The Plant-based Battle for Hearts & Minds
As a long-time writer of all things restaurants I have always had the pleasure of being able to eat the whole menu. Indeed, as a “normal” meat and fish-eating customer I have always relished the term I used to describe as “menu-dilemma”. In other words, there were often more than one dish on the menu that I wanted and the dilemma was in the choosing. It’s a comforting feeling and one that I associate with eating out.
So, I was very shaken recently during a conversation with our own Events Executive Alice Kamara, who is a vegetarian with vegan leanings, when she told me that more often than not, she feels like an awkward customer and never has the luxury of being able to eat the whole menu.
As soon as she said that I realised that there was something wrong with the way vegans and, to a lesser degree, vegetarians are marginalised in restaurants. To them the luxury of an entire menu dedicated to themselves has been, largely, unavailable save for a number of specific restaurants that cater to them.
“My dream is veggie-only restaurants,” Alice explained. “I’d love to be able to eat the whole menu including desserts. But, so often all I ever get to do is choose an option. I’m a second-class guest.
“Also, and I find this a big problem, I don’t always want a vegan burger or a fruit salad. The state of play at home now is that I can eat well. There are vegan dishes and meat alternatives that make shopping and eating more fun. But the same cannot be said for restaurants.”
Twenty years ago these statements were dismissed as faddish. Just vegans. But, times have changed. The whole world has changed and today vegan philosophy, for the very first time, is in the ascendancy.
Indeed, chefs who are not thinking about their plant-based guests should be and those that are not giving over menu inches to plant-based are missing a trick. By not considering the other half they are missing out on a growing number of would-be guests who have already decided they want to go somewhere else.
“I definitely choose a restaurant now based on the amount I can eat on the menu,” Alice continued.
It’s easy not to want to think about this. It’s easy to say – well, we’ve got some vegan options. But that is no longer enough. Alice’s statement about wanting to be able to eat the whole menu has a substance to it that cannot be ignored.
So, what does it all mean? What does the future hold?

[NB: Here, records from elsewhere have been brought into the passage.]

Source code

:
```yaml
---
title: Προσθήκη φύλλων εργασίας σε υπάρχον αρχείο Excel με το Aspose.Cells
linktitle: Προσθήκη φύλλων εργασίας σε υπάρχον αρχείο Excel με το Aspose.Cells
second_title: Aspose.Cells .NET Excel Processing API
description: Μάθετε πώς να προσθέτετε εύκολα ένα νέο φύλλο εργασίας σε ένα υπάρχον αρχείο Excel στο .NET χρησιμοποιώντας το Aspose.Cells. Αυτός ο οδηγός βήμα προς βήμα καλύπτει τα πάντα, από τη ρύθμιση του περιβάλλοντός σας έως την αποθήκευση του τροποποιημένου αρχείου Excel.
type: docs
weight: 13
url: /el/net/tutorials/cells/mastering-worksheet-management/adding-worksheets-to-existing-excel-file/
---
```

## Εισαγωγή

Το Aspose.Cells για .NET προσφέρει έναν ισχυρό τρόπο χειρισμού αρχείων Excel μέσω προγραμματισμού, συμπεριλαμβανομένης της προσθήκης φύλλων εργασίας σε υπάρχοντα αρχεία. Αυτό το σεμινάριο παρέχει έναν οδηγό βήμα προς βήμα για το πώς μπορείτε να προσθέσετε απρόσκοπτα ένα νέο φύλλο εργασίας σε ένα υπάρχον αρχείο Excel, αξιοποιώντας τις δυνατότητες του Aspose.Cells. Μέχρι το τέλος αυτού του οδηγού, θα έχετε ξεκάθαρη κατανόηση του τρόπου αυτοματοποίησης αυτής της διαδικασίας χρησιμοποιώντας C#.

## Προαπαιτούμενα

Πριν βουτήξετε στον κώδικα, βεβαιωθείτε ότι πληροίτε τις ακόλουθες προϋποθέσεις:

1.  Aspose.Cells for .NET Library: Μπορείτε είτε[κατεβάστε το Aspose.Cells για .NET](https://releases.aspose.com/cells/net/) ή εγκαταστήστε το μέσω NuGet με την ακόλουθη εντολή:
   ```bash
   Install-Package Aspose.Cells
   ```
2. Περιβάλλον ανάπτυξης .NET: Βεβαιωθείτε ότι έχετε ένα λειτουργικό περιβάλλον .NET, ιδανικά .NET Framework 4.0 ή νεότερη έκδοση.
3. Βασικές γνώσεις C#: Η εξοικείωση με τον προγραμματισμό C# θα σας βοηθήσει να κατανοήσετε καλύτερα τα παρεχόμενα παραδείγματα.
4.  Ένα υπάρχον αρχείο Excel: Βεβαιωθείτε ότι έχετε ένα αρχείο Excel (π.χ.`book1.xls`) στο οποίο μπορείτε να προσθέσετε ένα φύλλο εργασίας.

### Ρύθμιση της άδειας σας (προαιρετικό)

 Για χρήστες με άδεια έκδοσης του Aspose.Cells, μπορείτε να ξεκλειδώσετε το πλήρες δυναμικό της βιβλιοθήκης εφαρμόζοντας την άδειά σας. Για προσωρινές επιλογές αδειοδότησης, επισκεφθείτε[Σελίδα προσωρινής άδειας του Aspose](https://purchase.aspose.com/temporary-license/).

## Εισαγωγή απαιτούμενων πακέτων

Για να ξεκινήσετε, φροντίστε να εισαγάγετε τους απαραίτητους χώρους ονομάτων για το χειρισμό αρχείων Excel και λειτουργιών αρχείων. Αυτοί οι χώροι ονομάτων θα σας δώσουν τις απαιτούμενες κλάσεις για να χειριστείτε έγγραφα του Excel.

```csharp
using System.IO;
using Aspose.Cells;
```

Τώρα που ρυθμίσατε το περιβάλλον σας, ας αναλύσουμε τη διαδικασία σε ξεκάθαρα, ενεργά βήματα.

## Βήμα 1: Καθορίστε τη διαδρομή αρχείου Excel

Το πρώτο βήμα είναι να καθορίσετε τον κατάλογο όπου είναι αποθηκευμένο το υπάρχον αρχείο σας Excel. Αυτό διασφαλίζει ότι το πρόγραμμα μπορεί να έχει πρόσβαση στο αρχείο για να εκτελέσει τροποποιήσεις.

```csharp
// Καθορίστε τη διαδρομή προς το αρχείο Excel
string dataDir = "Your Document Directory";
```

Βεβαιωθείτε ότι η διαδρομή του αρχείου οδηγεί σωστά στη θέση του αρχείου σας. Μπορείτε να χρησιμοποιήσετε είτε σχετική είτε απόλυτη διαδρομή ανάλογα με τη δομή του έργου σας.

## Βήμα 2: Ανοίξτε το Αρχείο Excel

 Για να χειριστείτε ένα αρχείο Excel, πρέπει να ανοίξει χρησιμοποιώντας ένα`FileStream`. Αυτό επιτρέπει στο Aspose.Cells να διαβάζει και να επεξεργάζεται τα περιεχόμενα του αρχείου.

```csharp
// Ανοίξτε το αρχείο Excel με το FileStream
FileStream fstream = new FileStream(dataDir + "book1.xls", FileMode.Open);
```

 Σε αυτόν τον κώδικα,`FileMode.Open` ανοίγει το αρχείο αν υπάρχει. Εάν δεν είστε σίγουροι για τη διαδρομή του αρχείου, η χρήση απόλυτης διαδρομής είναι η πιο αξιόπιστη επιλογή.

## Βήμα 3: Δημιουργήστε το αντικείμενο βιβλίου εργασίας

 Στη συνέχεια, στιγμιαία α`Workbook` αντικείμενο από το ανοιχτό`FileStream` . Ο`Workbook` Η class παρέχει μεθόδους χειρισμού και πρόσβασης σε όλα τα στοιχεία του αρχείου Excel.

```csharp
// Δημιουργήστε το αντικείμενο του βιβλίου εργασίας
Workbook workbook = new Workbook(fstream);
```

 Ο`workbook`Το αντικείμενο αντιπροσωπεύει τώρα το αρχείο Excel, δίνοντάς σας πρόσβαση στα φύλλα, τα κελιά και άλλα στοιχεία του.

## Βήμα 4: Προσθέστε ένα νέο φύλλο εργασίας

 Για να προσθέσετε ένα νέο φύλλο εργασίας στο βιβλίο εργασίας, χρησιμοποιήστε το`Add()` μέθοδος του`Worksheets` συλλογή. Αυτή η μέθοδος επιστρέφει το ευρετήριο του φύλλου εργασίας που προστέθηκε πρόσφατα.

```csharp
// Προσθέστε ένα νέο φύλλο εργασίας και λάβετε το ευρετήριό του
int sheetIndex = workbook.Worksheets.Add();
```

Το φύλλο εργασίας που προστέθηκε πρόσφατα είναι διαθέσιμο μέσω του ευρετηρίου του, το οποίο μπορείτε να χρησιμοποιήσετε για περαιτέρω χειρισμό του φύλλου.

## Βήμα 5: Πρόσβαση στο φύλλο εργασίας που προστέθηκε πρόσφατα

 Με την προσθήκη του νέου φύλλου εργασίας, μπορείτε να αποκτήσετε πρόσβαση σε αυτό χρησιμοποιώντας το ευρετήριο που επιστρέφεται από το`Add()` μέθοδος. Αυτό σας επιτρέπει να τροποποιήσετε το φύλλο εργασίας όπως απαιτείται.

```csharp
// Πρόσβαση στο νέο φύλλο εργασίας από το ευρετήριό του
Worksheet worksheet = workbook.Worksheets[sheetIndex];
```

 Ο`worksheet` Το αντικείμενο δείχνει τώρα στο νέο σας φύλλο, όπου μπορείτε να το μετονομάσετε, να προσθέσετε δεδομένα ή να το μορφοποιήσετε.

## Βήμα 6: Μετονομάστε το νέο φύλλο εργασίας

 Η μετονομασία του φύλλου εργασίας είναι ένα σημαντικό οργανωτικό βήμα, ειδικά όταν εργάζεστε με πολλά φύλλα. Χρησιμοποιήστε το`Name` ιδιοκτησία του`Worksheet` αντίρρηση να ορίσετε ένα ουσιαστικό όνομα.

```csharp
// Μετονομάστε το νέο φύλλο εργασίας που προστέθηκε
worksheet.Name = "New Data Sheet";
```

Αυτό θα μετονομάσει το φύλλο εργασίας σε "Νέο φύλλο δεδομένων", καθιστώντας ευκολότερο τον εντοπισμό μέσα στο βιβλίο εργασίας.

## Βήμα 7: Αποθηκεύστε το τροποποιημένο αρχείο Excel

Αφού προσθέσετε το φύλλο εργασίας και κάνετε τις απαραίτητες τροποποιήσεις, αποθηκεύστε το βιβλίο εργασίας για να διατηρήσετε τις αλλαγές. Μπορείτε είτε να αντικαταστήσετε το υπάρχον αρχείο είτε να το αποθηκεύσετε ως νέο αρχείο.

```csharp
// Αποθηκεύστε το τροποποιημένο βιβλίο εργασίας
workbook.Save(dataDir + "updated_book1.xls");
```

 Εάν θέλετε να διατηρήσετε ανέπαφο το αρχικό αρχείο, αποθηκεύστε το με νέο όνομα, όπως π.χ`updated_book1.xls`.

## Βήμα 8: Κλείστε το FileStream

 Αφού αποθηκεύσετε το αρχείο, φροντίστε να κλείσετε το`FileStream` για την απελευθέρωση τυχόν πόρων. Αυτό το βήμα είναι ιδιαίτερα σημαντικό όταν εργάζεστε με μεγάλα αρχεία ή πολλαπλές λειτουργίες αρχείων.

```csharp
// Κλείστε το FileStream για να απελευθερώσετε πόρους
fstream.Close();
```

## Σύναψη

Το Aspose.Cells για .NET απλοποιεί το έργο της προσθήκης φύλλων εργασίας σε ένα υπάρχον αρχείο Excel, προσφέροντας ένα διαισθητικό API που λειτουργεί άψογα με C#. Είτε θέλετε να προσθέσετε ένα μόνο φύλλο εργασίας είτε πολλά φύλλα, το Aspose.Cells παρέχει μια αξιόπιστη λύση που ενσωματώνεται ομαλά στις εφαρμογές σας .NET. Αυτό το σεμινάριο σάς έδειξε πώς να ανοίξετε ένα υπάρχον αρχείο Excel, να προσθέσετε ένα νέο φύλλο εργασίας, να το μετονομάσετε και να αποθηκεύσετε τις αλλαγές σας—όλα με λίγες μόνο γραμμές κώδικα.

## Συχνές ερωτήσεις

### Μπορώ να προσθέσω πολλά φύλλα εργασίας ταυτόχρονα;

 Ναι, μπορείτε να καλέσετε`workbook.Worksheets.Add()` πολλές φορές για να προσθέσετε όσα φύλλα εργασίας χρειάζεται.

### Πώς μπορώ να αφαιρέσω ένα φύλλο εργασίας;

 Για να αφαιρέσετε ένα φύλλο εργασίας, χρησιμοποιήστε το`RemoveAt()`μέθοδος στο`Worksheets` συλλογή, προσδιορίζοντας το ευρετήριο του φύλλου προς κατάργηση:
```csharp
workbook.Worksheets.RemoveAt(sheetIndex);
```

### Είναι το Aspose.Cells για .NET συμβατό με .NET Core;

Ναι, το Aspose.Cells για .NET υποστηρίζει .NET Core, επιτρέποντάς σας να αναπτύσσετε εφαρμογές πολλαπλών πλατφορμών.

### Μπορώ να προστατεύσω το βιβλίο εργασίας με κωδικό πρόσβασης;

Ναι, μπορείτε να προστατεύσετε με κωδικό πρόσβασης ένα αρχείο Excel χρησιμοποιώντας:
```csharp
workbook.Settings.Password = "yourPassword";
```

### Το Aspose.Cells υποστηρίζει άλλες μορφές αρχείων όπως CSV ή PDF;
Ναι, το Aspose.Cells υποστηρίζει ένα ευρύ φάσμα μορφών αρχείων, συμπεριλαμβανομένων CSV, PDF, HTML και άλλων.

The recent move by 3 Michelin-starred Daniel Humm may hold a clue. When he decided to go all vegan that did not go down well at Claridge’s where he had a restaurant: Davies and Brooks. They parted ways. Humm’s 3 star restaurant in New York, Eleven Madison Park, is now all vegan. It remains to be seen how other senior restaurants follow suit – and how many customers like Alice vote with their feet.
“I want to eat something that I can’t get at home,” Alice further explained. “Equally, I don’t want to pay £20 plus for a main course of vegetables. Something has to give.”
That’s a good point. The cost of meat and fish is high and is the reason that menus are expensive. But a vegan option doesn’t have that cost associated with it and the perception is that, therefore, it should be cheaper.
“I believe that chefs do not like vegans,” Alice said emphatically.
I thought about that and what it meant.
“I don’t mean that personally,” she went on. “I just mean that we are harder to cook for. A piece of meat or fish is the star of a dish. It contains its own flavours. But vegetables are often harder to flavour and require more thought and work. And we expect them to be cheaper. That’s why I think chefs don’t like us.”
She has a point. So, are there any restaurants that are fulfilling her dream of being able to eat the whole menu?
“Yes!” Alice said. “I was in London recently and had a meal at Clean Kitchen Club. It’s all vegan and it was a treat to know that I could order everything. I’m excited about Purezza – an all vegan pizza restaurant chain and I had a great time at Mildred’s which is a vegan restaurant group.
“It showed me that there is a growing number of restaurants that are slowly getting more sophisticated where I can feel at home and enjoy the whole experience.”
The obvious conclusion of this conversation is that I, too, could enjoy the whole vegan experience as well. Just because I am not a full-time vegan does not stop me from enjoying it some of the time – which is increasing.
The problem chefs face is where to stand. Do you offer an option or do you offer none or do you go all vegan?
“It’s a conundrum,” Alice revealed. “We are not easy to cook for and I understand that but I believe we are a growing force and the more chefs and restaurants embrace us the more we will be tempted out to spend our money.”
What about the new meat and fish alternatives? Are they a way for restaurants to draw in vegans?
“I like products like redefine meat and This!” Alice said. “However, I don’t always want a meat alternative. I do sometimes. I told you I was difficult! I loved Exose Grant’s Redefine Meat lamb kofta at the 10th Anniversary lunch we had for The Chefs’ Forum in Manchester. It was delicious and it has a place. I had it again at Chotto Matte and Mr White’s in London. It definitely has a place. But plant-based as a philosophy is more than just having an alternative. We want our cake (vegan) and be able to eat it.”
Alice Kamara talked to The Chef’s Forum Editor Chandos Elletson.